TRY IT
Determine how many lines in the entries below hold "ActionArms". Respond with that number only.

------ INFORMATION GIVEN ------

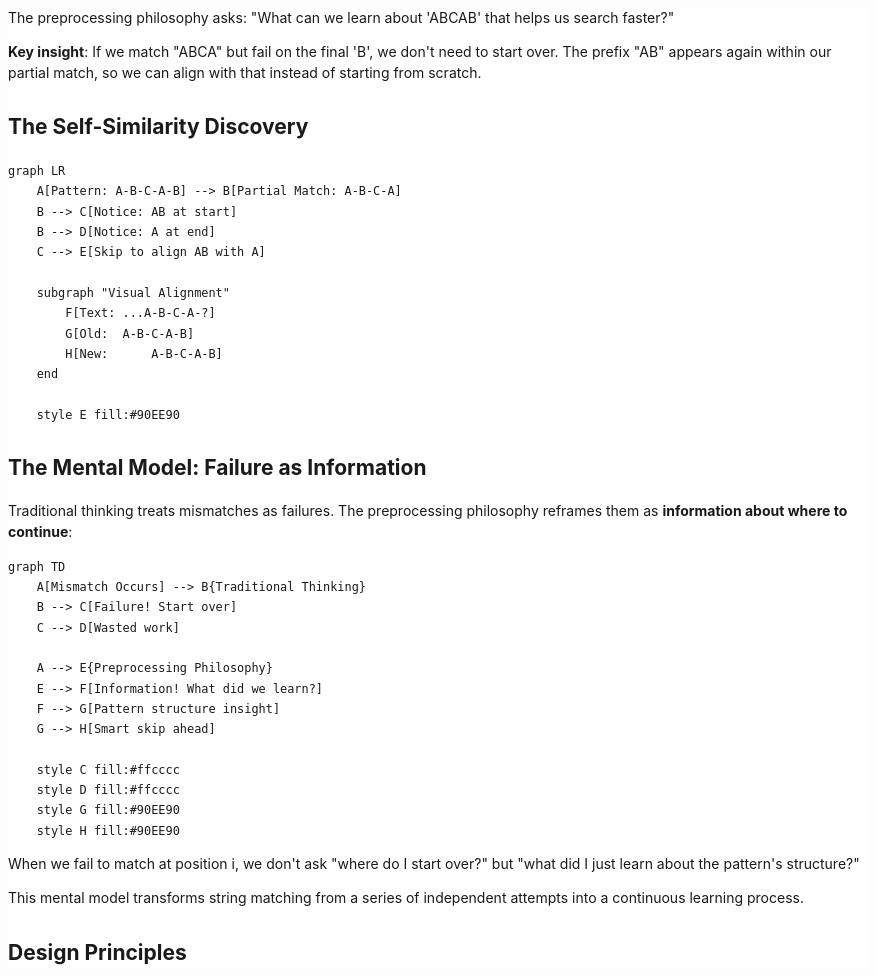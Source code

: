 The preprocessing philosophy asks: "What can we learn about 'ABCAB' that helps us search faster?"

**Key insight**: If we match "ABCA" but fail on the final 'B', we don't need to start over. The prefix "AB" appears again within our partial match, so we can align with that instead of starting from scratch.

## The Self-Similarity Discovery

```mermaid
graph LR
    A[Pattern: A-B-C-A-B] --> B[Partial Match: A-B-C-A]
    B --> C[Notice: AB at start]
    B --> D[Notice: A at end]
    C --> E[Skip to align AB with A]
    
    subgraph "Visual Alignment"
        F[Text: ...A-B-C-A-?]
        G[Old:  A-B-C-A-B]
        H[New:      A-B-C-A-B]
    end
    
    style E fill:#90EE90
```

## The Mental Model: Failure as Information

Traditional thinking treats mismatches as failures. The preprocessing philosophy reframes them as **information about where to continue**:

```mermaid
graph TD
    A[Mismatch Occurs] --> B{Traditional Thinking}
    B --> C[Failure! Start over]
    C --> D[Wasted work]
    
    A --> E{Preprocessing Philosophy}
    E --> F[Information! What did we learn?]
    F --> G[Pattern structure insight]
    G --> H[Smart skip ahead]
    
    style C fill:#ffcccc
    style D fill:#ffcccc
    style G fill:#90EE90
    style H fill:#90EE90
```

When we fail to match at position i, we don't ask "where do I start over?" but "what did I just learn about the pattern's structure?"

This mental model transforms string matching from a series of independent attempts into a continuous learning process.

## Design Principles
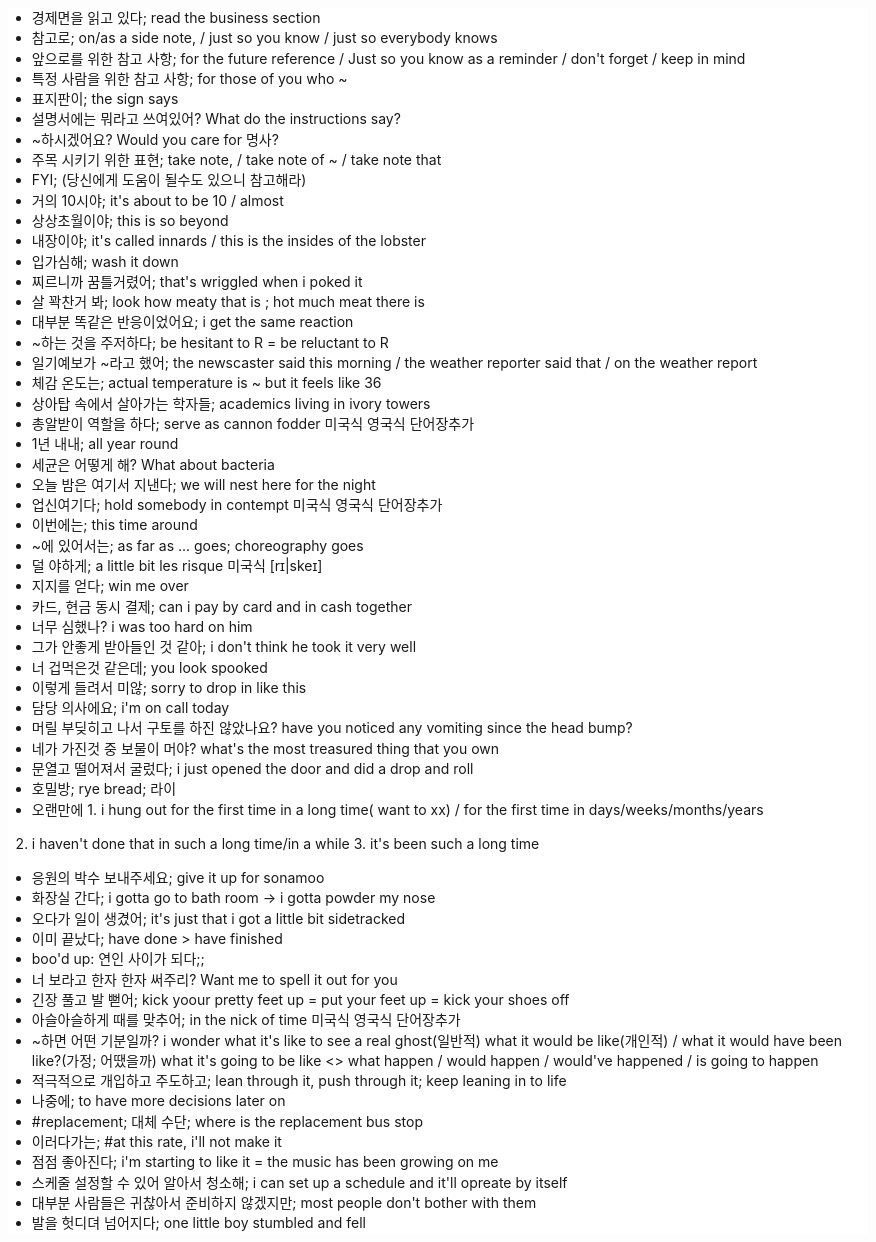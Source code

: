 * 경제면을 읽고 있다; read the business section
* 참고로; on/as a side note,  / just so you know / just so everybody knows
* 앞으로를 위한 참고 사항; for the future reference / Just so you know
  as a reminder / don't forget / keep in mind
* 특정 사람을 위한 참고 사항; for those of you who ~
* 표지판이; the sign says
* 설명서에는 뭐라고 쓰여있어? What do the instructions say?
* ~하시겠어요? Would you care for 명사?
* 주목 시키기 위한 표현; take note, / take note of ~ / take note that
* FYI; (당신에게 도움이 될수도 있으니 참고해라)
* 거의 10시야; it's about to be 10 / almost
* 상상초월이야; this is so beyond
* 내장이야; it's called innards / this is the insides of the lobster
* 입가심해; wash it down
* 찌르니까 꿈틀거렸어; that's wriggled when i poked it
* 살 꽉찬거 봐; look how meaty that is ; hot much meat there is
* 대부분 똑같은 반응이었어요; i get the same reaction
* ~하는 것을 주저하다; be hesitant to R = be reluctant to R
* 일기예보가 ~라고 했어; the newscaster said this morning / the weather reporter said that / on the weather report
* 체감 온도는; actual temperature is ~ but it feels like 36
* 상아탑 속에서 살아가는 학자들; academics living in ivory towers 
* 총알받이 역할을 하다; serve as cannon fodder 미국식  영국식   단어장추가
* 1년 내내; all year round
* 세균은 어떻게 해? What about bacteria
* 오늘 밤은 여기서 지낸다; we will nest here for the night
* 업신여기다; hold somebody in contempt 미국식  영국식   단어장추가
* 이번에는; this time around
* ~에 있어서는; as far as ... goes; choreography goes
* 덜 야하게; a little bit les risque 미국식 [rɪ|skeɪ] 
* 지지를 얻다; win me over
* 카드, 현금 동시 결제; can i pay by card and in cash together
* 너무 심했나? i was too hard on him
* 그가 안좋게 받아들인 것 같아; i don't think he took it very well
* 너 겁먹은것 같은데; you look spooked
* 이렇게 들려서 미않; sorry to drop in like this
* 담당 의사에요; i'm on call today
* 머릴 부딪히고 나서 구토를 하진 않았나요? have you noticed any vomiting since the head bump?
* 네가 가진것 중 보물이 머야? what's the most treasured thing that you own
* 문열고 떨어져서 굴렀다; i just opened the door and did a drop and roll
* 호밀방; rye bread; 라이
* 오랜만에 1. i hung out for the first time in a long time( want to xx) / for the first time in days/weeks/months/years 
 2. i haven't done that in such a long time/in a while 3. it's been such a long time
 * 응원의 박수 보내주세요; give it up for sonamoo
* 화장실 간다; i gotta go to bath room -> i gotta powder my nose
* 오다가 일이 생겼어; it's just that i got a little bit sidetracked
* 이미 끝났다; have done > have finished
* boo'd up: 연인 사이가 되다;;
* 너 보라고 한자 한자 써주리? Want me to spell it out for you
* 긴장 풀고 발 뻗어; kick yoour pretty feet up = put your feet up = kick your shoes off
* 아슬아슬하게 때를 맞추어; in the nick of time 미국식  영국식   단어장추가
* ~하면 어떤 기분일까? i wonder what it's like to see a real ghost(일반적)
  what it would be like(개인적) / what it would have been like?(가정; 어땠을까)
  what it's going to be like <> what happen / would happen / would've happened /
  is going to happen
* 적극적으로 개입하고 주도하고; lean through it, push through it; keep leaning in to life
* 나중에; to have more decisions later on
* #replacement; 대체 수단; where is the replacement bus stop
* 이러다가는; #at this rate, i'll not make it
* 점점 좋아진다; i'm starting to like it =  the music has been growing on me
* 스케줄 설정할 수 있어 알아서 청소해; i can set up a schedule and it'll opreate by itself
* 대부분 사람들은 귀찮아서 준비하지 않겠지만; most people don't bother with them
* 발을 헛디뎌 넘어지다; one little boy stumbled and fell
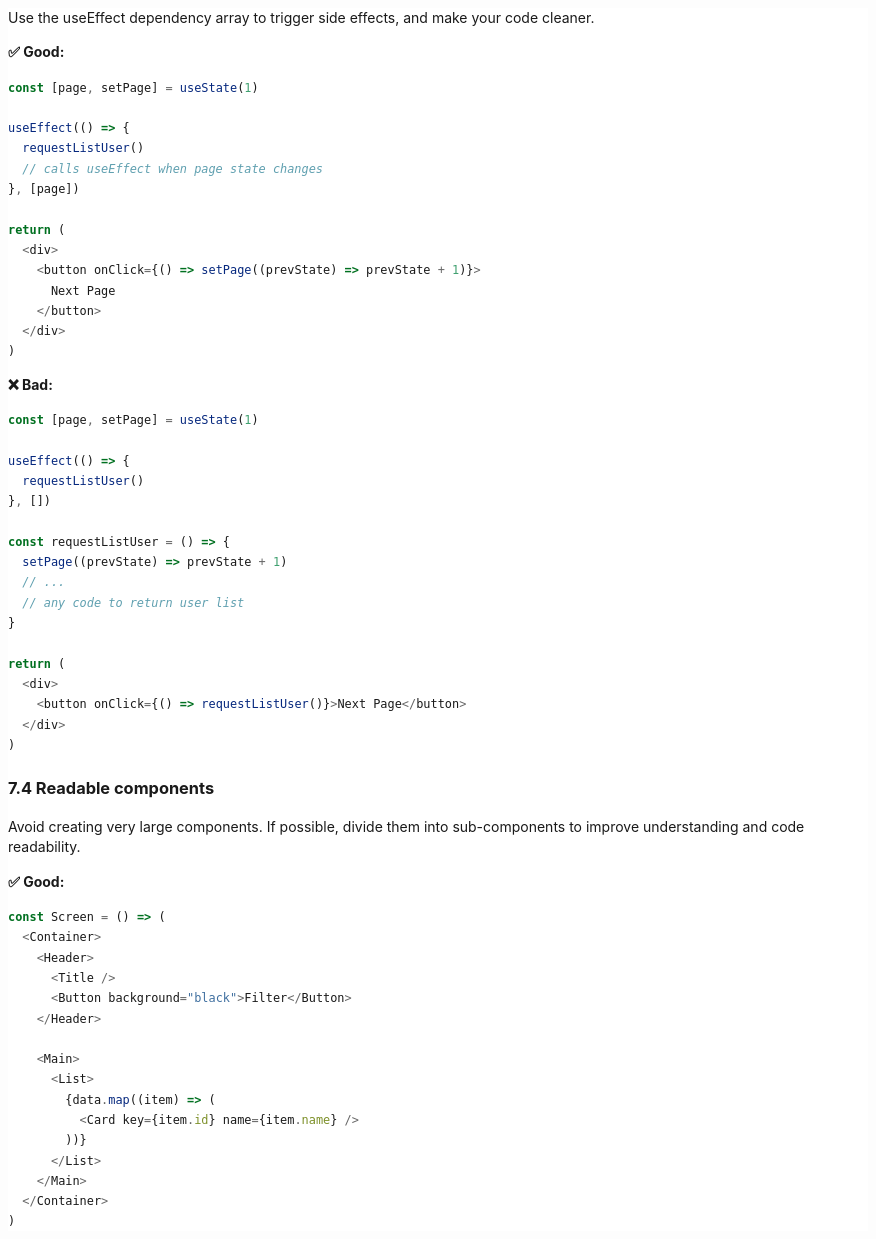 Use the useEffect dependency array to trigger side effects, and make your code cleaner.

**✅ Good:**

```js
const [page, setPage] = useState(1)

useEffect(() => {
  requestListUser()
  // calls useEffect when page state changes
}, [page])

return (
  <div>
    <button onClick={() => setPage((prevState) => prevState + 1)}>
      Next Page
    </button>
  </div>
)
```

**❌ Bad:**

```js
const [page, setPage] = useState(1)

useEffect(() => {
  requestListUser()
}, [])

const requestListUser = () => {
  setPage((prevState) => prevState + 1)
  // ...
  // any code to return user list
}

return (
  <div>
    <button onClick={() => requestListUser()}>Next Page</button>
  </div>
)
```

### 7.4 Readable components

Avoid creating very large components.
If possible, divide them into sub-components to improve understanding and code readability.

**✅ Good:**

```js
const Screen = () => (
  <Container>
    <Header>
      <Title />
      <Button background="black">Filter</Button>
    </Header>

    <Main>
      <List>
        {data.map((item) => (
          <Card key={item.id} name={item.name} />
        ))}
      </List>
    </Main>
  </Container>
)
```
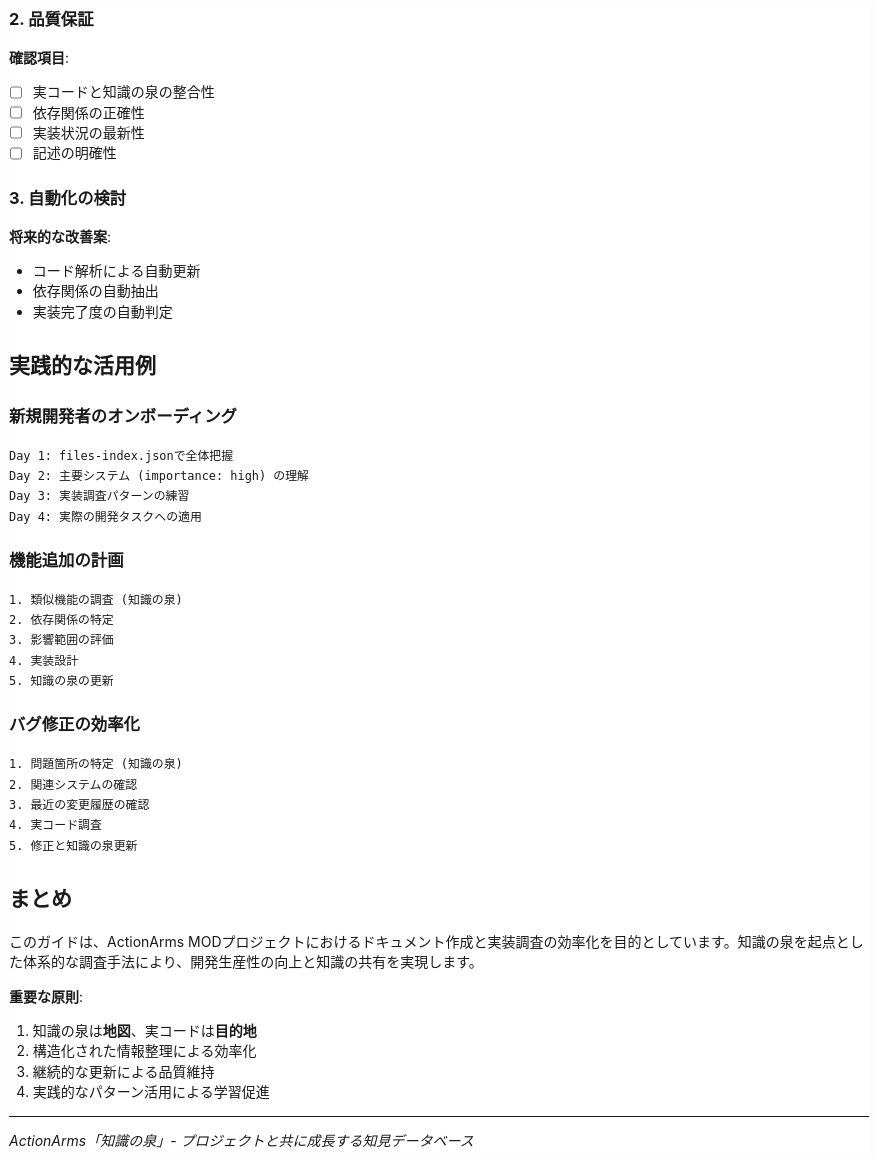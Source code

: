 ### 2. 品質保証

**確認項目**:
- [ ] 実コードと知識の泉の整合性
- [ ] 依存関係の正確性
- [ ] 実装状況の最新性
- [ ] 記述の明確性

### 3. 自動化の検討

**将来的な改善案**:
- コード解析による自動更新
- 依存関係の自動抽出
- 実装完了度の自動判定

## 実践的な活用例

### 新規開発者のオンボーディング

```
Day 1: files-index.jsonで全体把握
Day 2: 主要システム (importance: high) の理解
Day 3: 実装調査パターンの練習
Day 4: 実際の開発タスクへの適用
```

### 機能追加の計画

```
1. 類似機能の調査 (知識の泉)
2. 依存関係の特定
3. 影響範囲の評価
4. 実装設計
5. 知識の泉の更新
```

### バグ修正の効率化

```
1. 問題箇所の特定 (知識の泉)
2. 関連システムの確認
3. 最近の変更履歴の確認
4. 実コード調査
5. 修正と知識の泉更新
```

## まとめ

このガイドは、ActionArms MODプロジェクトにおけるドキュメント作成と実装調査の効率化を目的としています。知識の泉を起点とした体系的な調査手法により、開発生産性の向上と知識の共有を実現します。

**重要な原則**:
1. 知識の泉は**地図**、実コードは**目的地**
2. 構造化された情報整理による効率化
3. 継続的な更新による品質維持
4. 実践的なパターン活用による学習促進

---
*ActionArms「知識の泉」- プロジェクトと共に成長する知見データベース*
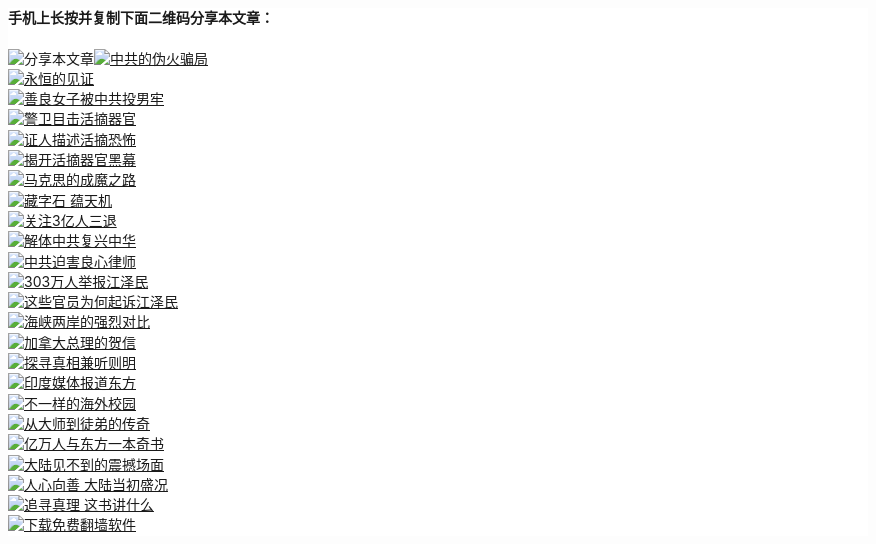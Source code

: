 <strong>手机上长按并复制下面二维码分享本文章：</strong><br><br><img src="http://d1p1.ip.zn2.us/v.php?action=qrcode&url=/gb/12/4/12/n3563832.md%231" title="分享本文章"></td><td VALIGN=TOP><a href="/gb/16/1/21/n4622075.md?dfh#1" target="_blank"><img src="https://raw.githubusercontent.com/tjvrql262/djy/master/gb/300/wei-f1.jpg" title="中共的伪火骗局"  alt="中共的伪火骗局"></a><br><a href="https://github.com/tjvrql262/www/blob/master/README.md?dfh#9" target="_blank"><img src="https://raw.githubusercontent.com/tjvrql262/djy/master/gb/300/yong-h.jpg" title="永恒的见证"  alt="永恒的见证"></a><br><a href="/gb/13/9/29/n3974789.md?dfh#1" target="_blank"><img src="https://raw.githubusercontent.com/tjvrql262/djy/master/gb/300/shang-lnz.jpg" title="善良女子被中共投男牢"  alt="善良女子被中共投男牢"></a><br><a href="/gb/16/3/16/n4663449.md?dfh#1" target="_blank"><img src="https://raw.githubusercontent.com/tjvrql262/djy/master/gb/300/huo-z3.jpg" title="警卫目击活摘器官"  alt="警卫目击活摘器官"></a><br><a href="/gb/16/8/7/n8177641.md?dfh#1" target="_blank"><img src="https://raw.githubusercontent.com/tjvrql262/djy/master/gb/300/huo-z4.jpg" title="证人描述活摘恐怖"  alt="证人描述活摘恐怖"></a><br><a href="/gb/10/4/19/n2881569.md?dfh#1" target="_blank"><img src="https://raw.githubusercontent.com/tjvrql262/djy/master/gb/300/huo-z1.jpg" title="揭开活摘器官黑幕"  alt="揭开活摘器官黑幕"></a><br><a href="/gb/10/11/7/n3077476.md?dfh#1" target="_blank"><img src="https://raw.githubusercontent.com/tjvrql262/djy/master/gb/300/ma-ks.jpg" title="马克思的成魔之路"  alt="马克思的成魔之路"></a><br><a href="/gb/14/6/9/n4173977.md?dfh#1" target="_blank"><img src="https://raw.githubusercontent.com/tjvrql262/djy/master/gb/300/chang-zs.jpg" title="藏字石 蕴天机"  alt="藏字石 蕴天机"></a><br><a href="/gb/18/5/10/n10381511.md?dfh#1" target="_blank"><img src="https://raw.githubusercontent.com/tjvrql262/djy/master/gb/300/st1.jpg" title="关注3亿人三退"  alt="关注3亿人三退"></a><br><a href="/gb/18/3/21/n10237682.md?dfh#1" target="_blank"><img src="https://raw.githubusercontent.com/tjvrql262/djy/master/gb/300/jie-t.jpg" title="解体中共复兴中华"  alt="解体中共复兴中华"></a><br><a href="/gb/9/2/9/n2422991.md?dfh#1" target="_blank"><img src="https://raw.githubusercontent.com/tjvrql262/djy/master/gb/300/gao-zs.jpg" title="中共迫害良心律师"  alt="中共迫害良心律师"></a><br><a href="/gb/18/12/9/n10900044.md?dfh#1" target="_blank"><img src="https://raw.githubusercontent.com/tjvrql262/djy/master/gb/300/sj1.jpg" title="303万人举报江泽民"  alt="303万人举报江泽民"></a><br><a href="/gb/18/8/28/n10672014.md?dfh#1" target="_blank"><img src="https://raw.githubusercontent.com/tjvrql262/djy/master/gb/300/sj2.jpg" title="这些官员为何起诉江泽民"  alt="这些官员为何起诉江泽民"></a><br><a href="/gb/8/12/18/n2367165.md?dfh#1" target="_blank"><img src="https://raw.githubusercontent.com/tjvrql262/djy/master/gb/300/liangan.jpg" title="海峡两岸的强烈对比"  alt="海峡两岸的强烈对比"></a><br><a href="/gb/15/12/10/n4593139.md?dfh#1" target="_blank"><img src="https://raw.githubusercontent.com/tjvrql262/djy/master/gb/300/jia-ndzl.jpg" title="加拿大总理的贺信"  alt="加拿大总理的贺信"></a><br><a href="/gb/11/6/17/n3289382.md?dfh#1" target="_blank"><img src="https://raw.githubusercontent.com/tjvrql262/djy/master/gb/300/xiao-wd.jpg" title="探寻真相兼听则明"  alt="探寻真相兼听则明"></a><br><a href="/gb/18/10/27/n10812623.md?dfh#1" target="_blank"><img src="https://raw.githubusercontent.com/tjvrql262/djy/master/gb/300/yindu.jpg" title="印度媒体报道东方"  alt="印度媒体报道东方"></a><br><a href="/gb/18/6/9/n10469652.md?dfh#1" target="_blank"><img src="https://raw.githubusercontent.com/tjvrql262/djy/master/gb/300/xie-j.jpg" title="不一样的海外校园"  alt="不一样的海外校园"></a><br><a href="/gb/7/4/5/n1669415.md?dfh#1" target="_blank"><img src="https://raw.githubusercontent.com/tjvrql262/djy/master/gb/300/li-up.jpg" title="从大师到徒弟的传奇"  alt="从大师到徒弟的传奇"></a><br><a href="/gb/17/5/26/n9191512.md?dfh#1" target="_blank"><img src="https://raw.githubusercontent.com/tjvrql262/djy/master/gb/300/zfl2.jpg" title="亿万人与东方一本奇书"  alt="亿万人与东方一本奇书"></a><br><a href="/gb/13/11/27/n4020290.md?dfh#1" target="_blank"><img src="https://raw.githubusercontent.com/tjvrql262/djy/master/gb/300/zhen-h.jpg" title="大陆见不到的震撼场面"  alt="大陆见不到的震撼场面"></a><br><a href="/gb/15/7/17/n4482910.md?dfh#1" target="_blank"><img src="https://raw.githubusercontent.com/tjvrql262/djy/master/gb/300/dalu-sk.jpg" title="人心向善 大陆当初盛况"  alt="人心向善 大陆当初盛况"></a><br><a href="/gb/19/1/5/n10955468.md?dfh#1" target="_blank"><img src="https://raw.githubusercontent.com/tjvrql262/djy/master/gb/300/zfl1.jpg" title="追寻真理 这书讲什么"  alt="追寻真理 这书讲什么"></a><br><a href="https://github.com/bannedbook/fanqiang/wiki" target="_blank"><img src="https://raw.githubusercontent.com/tjvrql262/djy/master/gb/300/fq1.jpg" title="下载免费翻墙软件"  alt="下载免费翻墙软件"></a><br></td></tr></table>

------

PROBLEM SOLUTION
2